An ariticle on what Alpha Rolls really mean and do to our dogs.


What “alpha rolling” is really doing to your dog — RespectYourDog.Com

Norske Artikler


To those unaware, alpha rolling is the physical act of forcibly rolling a dog over on his side or back, pinning him there until he is forced to submit. The objective is to assert “who’s boss”, and for the dog to reach what popular media has dubbed “calm submission”. It is dangerous and based on flawed understanding of how dogs work.

What you think alpha rolling does to your dog
As you’ve probably been led to believe by reading a dated book, or by watching the more recent “Dog Whisperer” by Cesar Millan, you’re under the impression that your dog needs to be told who’s in charge and that the best way to do that, is via an alpha roll. In your head (and I don’t blame you), this will effectively establish you as the “pack leader”, and the dog will be content now knowing it’s proper place in the “pack hierarchy”.

What you think alpha rolling tells the dog about you
You think that a firm alpha rolls shows the dog that you are strong, and willing to take charge.

What alpha rolling really does to your dog
To understand this, you must first understand the three basic mechanisms a dog has when faced with danger. 1) Flight. This is exactly what it sounds like. If presented with danger, flee to get away. 2) Fight. Also what it sounds like. If presented with danger, fight to protect. 3) Submit. If option 1 and 2 fail or are otherwise unavailable, submitting is a last ditch effort to communicate not being a threat, and hoping that the danger will go away.

When performing an alpha roll you are forcibly holding the dog in place, thus eliminating option one, which is flight. In many cases you will experience that the dog attempts to fight, which is option two. When the dog realizes that he can’t win, he will move on to option three, submit, and hope that you will go away if he remains completely still.

Since the large majority of aggression and behavioral problems stem from insecurities (not because he wants to “dominate” you/someone else), forcibly alpha rolling the dog will just serve to make the problem even worse. In other words, when you really should work with the dog to help him overcome his insecurities, you are instead manhandling him exacerbating the problem.

This is logical if you think about it. What if you were insecure about something and someone forcibly pinned you to the ground? Would that make you more or less insecure?

Suppression does not equal correction
Since alpha rolling is often done in response to something the handler considers “wrong”, it effectively contributes to the suppression of warning signals that the dog gives off before something more serious takes place, such as a bite.
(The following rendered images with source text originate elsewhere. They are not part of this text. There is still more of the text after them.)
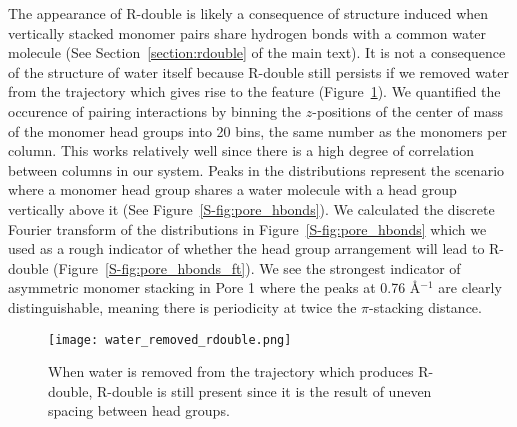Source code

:   The appearance of R-double is likely a consequence of structure induced when
  vertically stacked monomer pairs share hydrogen bonds with a common water molecule (See
  Section~\ref{section:rdouble} of the main text). It is not a consequence of the 
  structure of water itself because R-double still persists if we removed water from 
  the trajectory which gives rise to the feature (Figure~\ref{S-fig:rdouble_water_removed}). 
  We quantified the occurence of pairing interactions by binning the $z$-positions of the center of mass of 
  the monomer head groups into 20 bins, the same number as the monomers per column. 
  This works relatively well since there is a high degree of correlation between
  columns in our system. Peaks in the distributions represent the scenario where a monomer head group
  shares a water molecule with a head group vertically above it (See Figure~\ref{S-fig:pore_hbonds}).
  We calculated the discrete Fourier transform of the distributions in Figure~\ref{S-fig:pore_hbonds}
  which we used as a rough indicator of whether the head group arrangement will lead to R-double
  (Figure~\ref{S-fig:pore_hbonds_ft}). We see the strongest indicator of asymmetric monomer
  stacking in Pore 1 where the peaks at 0.76 \AA$^{-1}$ are clearly distinguishable, meaning
  there is periodicity at twice the $\pi$-stacking distance.
  
  \begin{figure}[!htb]
  \centering
  \texttt{[image: water\_removed\_rdouble.png]}
  \caption{When water is removed from the trajectory which produces R-double,
  R-double is still present since it is the result of uneven spacing between 
  head groups.}\label{S-fig:rdouble_water_removed}
  \end{figure}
For example: a growl is usually the dogs way of saying “back off, or I’ll bite!”. If you respond by alpha rolling the dog into forced submission, you are also suppressing his natural behavior (growling is natural), and teaching the dog that growling is ineffective as a warning signal. Do this enough times, and the dog will stop using growling as a warning signal altogether. Then, the next time the dog feels threatened, he will remember what happened the last time he tried to warn a potential threat by growling, and go straight to biting instead.

This in turn will usually be interpreted as “the dog attacked without reason” by an inexperienced owner, when in reality, that very same owner is to blame. Thus it is safe to conclude that simply suppressing behavior is very dangerous, and does nothing to help correct how the dog feels on the inside, and increases the chances of a bite immensely.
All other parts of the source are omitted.